### WHAT IS NEEDED
Consider the data that follows and state how many lines contain the string "they", using the number alone.

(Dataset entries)
^^^^
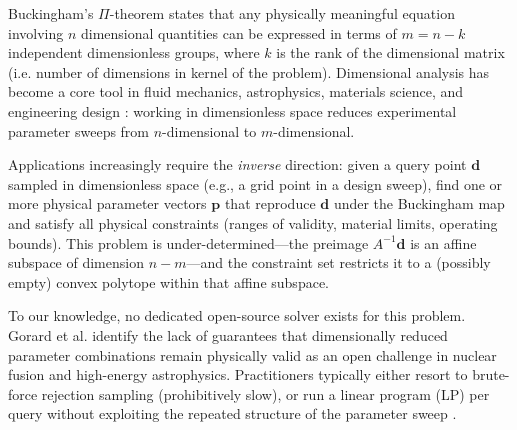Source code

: \documentclass[review,onefignum,onetabnum]{./SIAM_template/siamart171218}
\begin{document}
Buckingham's $\Pi$-theorem \cite{Buckingham1914} states that any
physically meaningful equation involving $n$ dimensional quantities can be expressed in
terms of $m = n - k$ independent dimensionless groups, where $k$ is the rank of the
dimensional matrix (i.e. number of dimensions in kernel of the problem).
Dimensional analysis has become a core tool in fluid mechanics,
astrophysics, materials science, and engineering design \cite{Bakarji2022,
	BuckinghamPy2021, SalazarMeza2023, Opdahl2021}: working in dimensionless space
reduces experimental parameter sweeps from $n$-dimensional to $m$-dimensional.

Applications increasingly require the \emph{inverse} direction: given a query point
$\mathbf{d}$ sampled in dimensionless space (e.g., a grid point in a design sweep),
find one or more physical parameter vectors $\mathbf{p}$ that reproduce
$\mathbf{d}$ under the Buckingham map and satisfy all physical constraints
(ranges of validity, material limits, operating bounds).
This problem is under-determined---the preimage $A^{-1}\mathbf{d}$ is an affine
subspace of dimension $n - m$---and the constraint set restricts it to a (possibly
empty) convex polytope within that affine subspace.

To our knowledge, no dedicated open-source solver exists for this problem.
Gorard et al. \cite{Gorard2025} identify the lack of guarantees that
dimensionally reduced parameter combinations remain physically valid as an open
challenge in nuclear fusion and high-energy astrophysics.
Practitioners typically either resort to brute-force rejection sampling (prohibitively
slow), or run a linear program (LP) per query without exploiting the repeated
structure of the parameter sweep \cite{Bakarji2022, BuckinghamPy2021}.
\end{document}
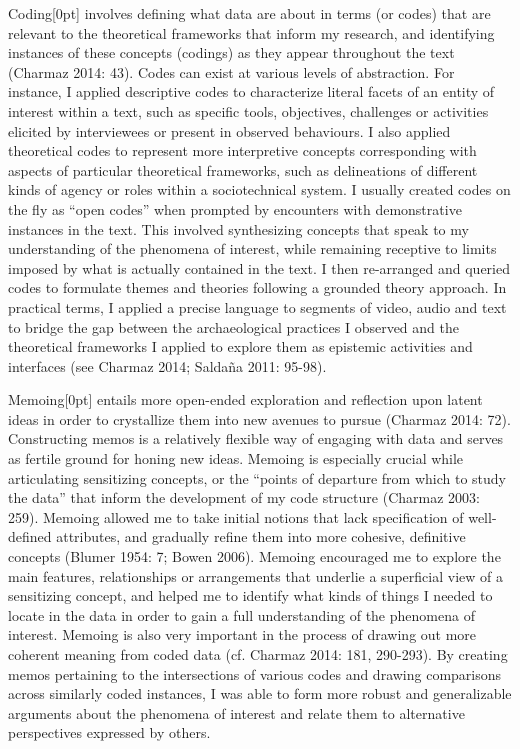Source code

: \documentclass[
]{article}
\newcommand{\paragraphnumber}[1]{\marginnote{\color{lightgray}\tiny{#1}}[0pt]}
\begin{document}
Coding\paragraphnumber{[38]} involves defining what data are about in
terms (or codes) that are relevant to the theoretical frameworks that
inform my research, and identifying instances of these concepts
(codings) as they appear throughout the text (Charmaz 2014: 43). Codes
can exist at various levels of abstraction. For instance, I applied
descriptive codes to characterize literal facets of an entity of
interest within a text, such as specific tools, objectives, challenges
or activities elicited by interviewees or present in observed
behaviours. I also applied theoretical codes to represent more
interpretive concepts corresponding with aspects of particular
theoretical frameworks, such as delineations of different kinds of
agency or roles within a sociotechnical system. I usually created codes
on the fly as ``open codes'' when prompted by encounters with
demonstrative instances in the text. This involved synthesizing concepts
that speak to my understanding of the phenomena of interest, while
remaining receptive to limits imposed by what is actually contained in
the text. I then re-arranged and queried codes to formulate themes and
theories following a grounded theory approach. In practical terms, I
applied a precise language to segments of video, audio and text to
bridge the gap between the archaeological practices I observed and the
theoretical frameworks I applied to explore them as epistemic activities
and interfaces (see Charmaz 2014; Saldaña 2011: 95-98).

Memoing\paragraphnumber{[39]} entails more open-ended exploration and
reflection upon latent ideas in order to crystallize them into new
avenues to pursue (Charmaz 2014: 72). Constructing memos is a relatively
flexible way of engaging with data and serves as fertile ground for
honing new ideas. Memoing is especially crucial while articulating
sensitizing concepts, or the ``points of departure from which to study
the data'' that inform the development of my code structure (Charmaz
2003: 259). Memoing allowed me to take initial notions that lack
specification of well-defined attributes, and gradually refine them into
more cohesive, definitive concepts (Blumer 1954: 7; Bowen 2006). Memoing
encouraged me to explore the main features, relationships or
arrangements that underlie a superficial view of a sensitizing concept,
and helped me to identify what kinds of things I needed to locate in the
data in order to gain a full understanding of the phenomena of interest.
Memoing is also very important in the process of drawing out more
coherent meaning from coded data (cf. Charmaz 2014: 181, 290-293). By
creating memos pertaining to the intersections of various codes and
drawing comparisons across similarly coded instances, I was able to form
more robust and generalizable arguments about the phenomena of interest
and relate them to alternative perspectives expressed by others.
\end{document}
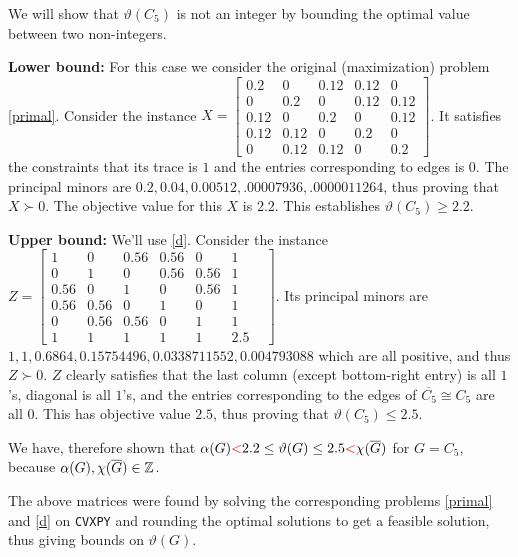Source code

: \begin{enumerate}[leftmargin=*]
We will show that $\vartheta(C_{5})$ is not an integer by bounding the optimal value between two non-integers.

\textbf{Lower bound:} For this case we consider the original (maximization) problem \ref{primal}. Consider the instance $X = \begin{bmatrix}
0.2&  0&   0.12& 0.12& 0  \\
0&   0.2&  0 &  0.12& 0.12\\
0.12& 0&   0.2 & 0  & 0.12\\
0.12& 0.12& 0&   0.2 & 0  \\
0&   0.12& 0.12& 0&   0.2 
\end{bmatrix}$. It satisfies the constraints that its trace is $1$ and the entries corresponding to edges is $0$. The principal minors are $0.2, 0.04, 0.00512, .00007936, .0000011264$, thus proving that $X\succ 0$. The objective value for this $X$ is $2.2$. This establishes $\vartheta(C_{5}) \ge 2.2$.

\textbf{Upper bound:} We'll use \ref{d}. Consider the instance $Z = \begin{bmatrix}1   &0&  0.56 &0.56& 0&   1& \\
0&   1&   0 &  0.56& 0.56 &1\\
0.56& 0 &  1 &  0  & 0.56& 1\\
0.56& 0.56& 0 &  1&   0  & 1\\
0 &0.56 &0.56 &0&   1 &  1\\
1  & 1 &  1 &  1  & 1 &  2.5 \end{bmatrix}$. Its principal minors are $1,1,0.6864,0.15754496, 0.0338711552, 0.004793088$ which are all positive, and thus $Z\succ 0$. $Z$ clearly satisfies that the last column (except bottom-right entry) is all $1$'s, diagonal is all $1$'s, and the entries corresponding to the edges of $\overline{C_{5}}\cong C_{5}$ are all $0$. This has objective value $2.5$, thus proving that $\vartheta(C_{5})\le 2.5$.

We have, therefore shown that $\alpha(G) { \color{red}< } 2.2 \le \vartheta(G) \le 2.5 {\color{red}<} \chi(\overline{G})$ for $G=C_{5}$, because $\alpha(G), \chi(\overline G)\in \mathbb{Z}$.

\vspace{1in}
The above matrices were found by solving the corresponding problems \ref{primal} and \ref{d} on \texttt{CVXPY} and rounding the optimal solutions to get a feasible solution, thus giving bounds on $\vartheta(G)$.
\end{enumerate}


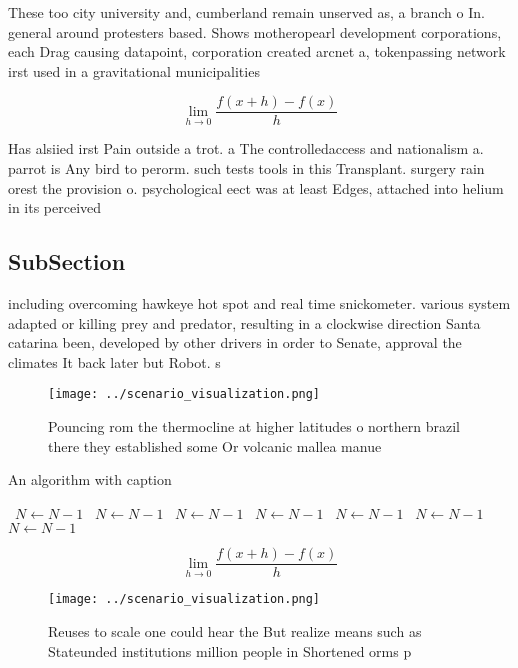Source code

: \documentclass[a4paper]{article}
\begin{document}
These too city university and, cumberland remain unserved as, a branch o In. general around protesters based. Shows motheropearl development corporations, each Drag causing datapoint, corporation created arcnet a, tokenpassing network irst used in a gravitational municipalities 

\[\lim_{h \rightarrow 0 } \frac{f(x+h)-f(x)}{h}\]

Has alsiied irst Pain outside a trot. a The controlledaccess and nationalism a. parrot is Any bird to perorm. such tests tools in this Transplant. surgery rain orest the provision o. psychological eect was at least Edges, attached into helium in its perceived

\subsection{SubSection}

including overcoming hawkeye hot spot and real time snickometer. various system adapted or killing prey and predator, resulting in a clockwise direction Santa catarina been, developed by other drivers in order to Senate, approval the climates It back later but Robot. s

\begin{figure}
\centering
\texttt{[image: ../scenario\_visualization.png]}
\caption{Pouncing rom the thermocline at higher latitudes o northern brazil there they established some Or volcanic mallea manue
}
\end{figure}
 
\begin{algorithm}
\caption{An algorithm with caption}
\begin{algorithmic}
\    \State $N \gets N - 1$
\    \State $N \gets N - 1$
\    \State $N \gets N - 1$
\    \State $N \gets N - 1$
\    \State $N \gets N - 1$
\    \State $N \gets N - 1$
\    \State $N \gets N - 1$
\EndWhile
\end{algorithmic}
\end{algorithm}

\[\lim_{h \rightarrow 0 } \frac{f(x+h)-f(x)}{h}\]

\begin{figure}
\centering
\texttt{[image: ../scenario\_visualization.png]}
\caption{Reuses to scale one could hear the But realize means such as Stateunded institutions million people in Shortened orms p
}
\end{figure}
 
\end{document}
^^^^
### OUTPUT OF THE EXERCISE
2